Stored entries
--------------------
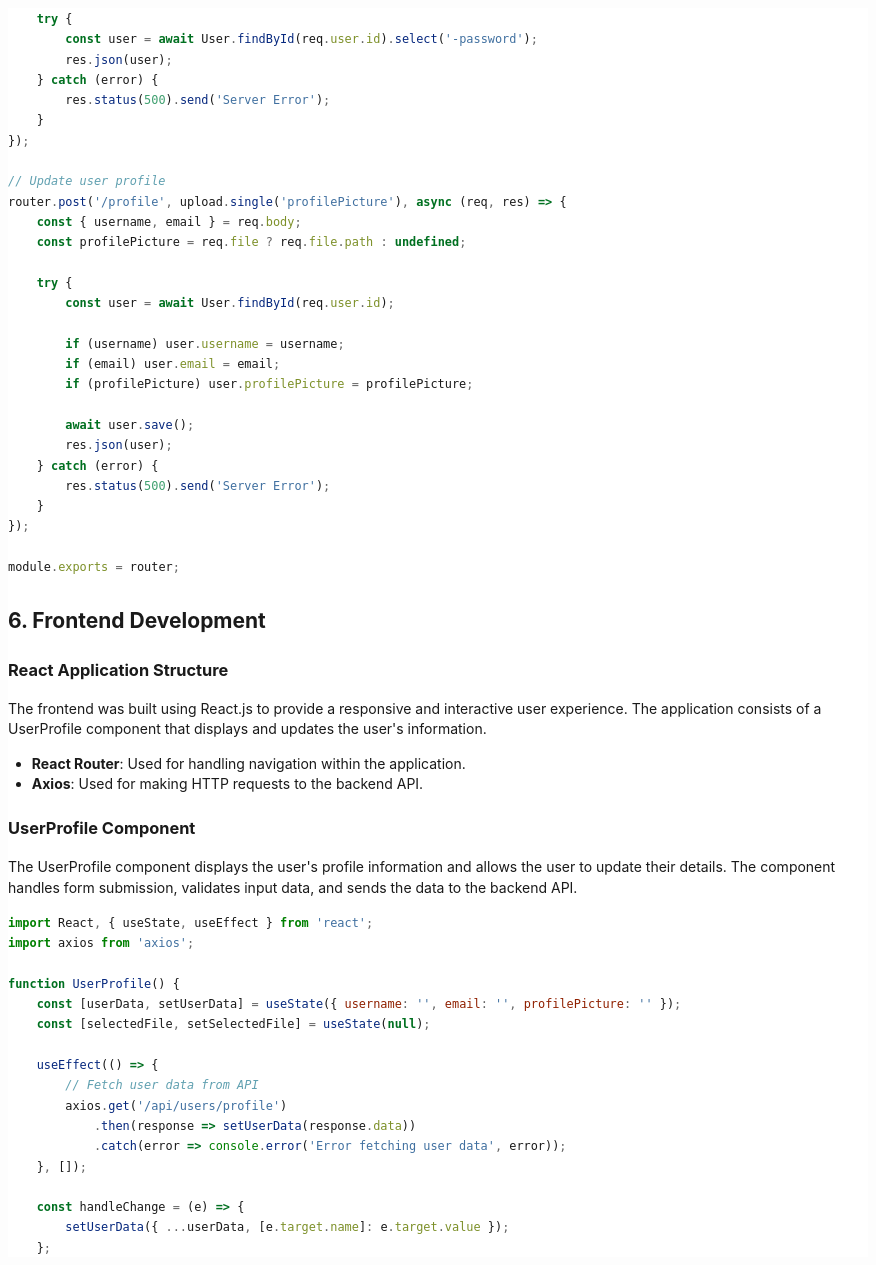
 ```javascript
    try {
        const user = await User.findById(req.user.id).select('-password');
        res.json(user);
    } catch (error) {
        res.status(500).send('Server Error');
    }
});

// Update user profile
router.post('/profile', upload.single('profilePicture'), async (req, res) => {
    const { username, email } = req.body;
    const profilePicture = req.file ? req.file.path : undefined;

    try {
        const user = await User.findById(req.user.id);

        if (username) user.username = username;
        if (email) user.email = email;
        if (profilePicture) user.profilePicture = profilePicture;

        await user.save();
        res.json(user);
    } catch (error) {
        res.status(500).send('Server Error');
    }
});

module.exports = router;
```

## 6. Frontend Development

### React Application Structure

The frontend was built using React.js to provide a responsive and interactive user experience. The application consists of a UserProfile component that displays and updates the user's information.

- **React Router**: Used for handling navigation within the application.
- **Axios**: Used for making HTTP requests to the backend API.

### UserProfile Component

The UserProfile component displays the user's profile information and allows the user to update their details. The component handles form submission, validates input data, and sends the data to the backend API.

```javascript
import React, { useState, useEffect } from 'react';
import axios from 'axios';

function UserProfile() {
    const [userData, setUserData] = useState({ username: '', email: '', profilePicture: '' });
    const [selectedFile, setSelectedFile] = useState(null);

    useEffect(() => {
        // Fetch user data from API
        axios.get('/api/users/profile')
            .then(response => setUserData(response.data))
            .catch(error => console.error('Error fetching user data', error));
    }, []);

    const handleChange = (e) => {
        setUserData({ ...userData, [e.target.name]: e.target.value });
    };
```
--------------------
Prompt
Return only the number of lines in the data that contain "useEffect".

Reply to the exercise
2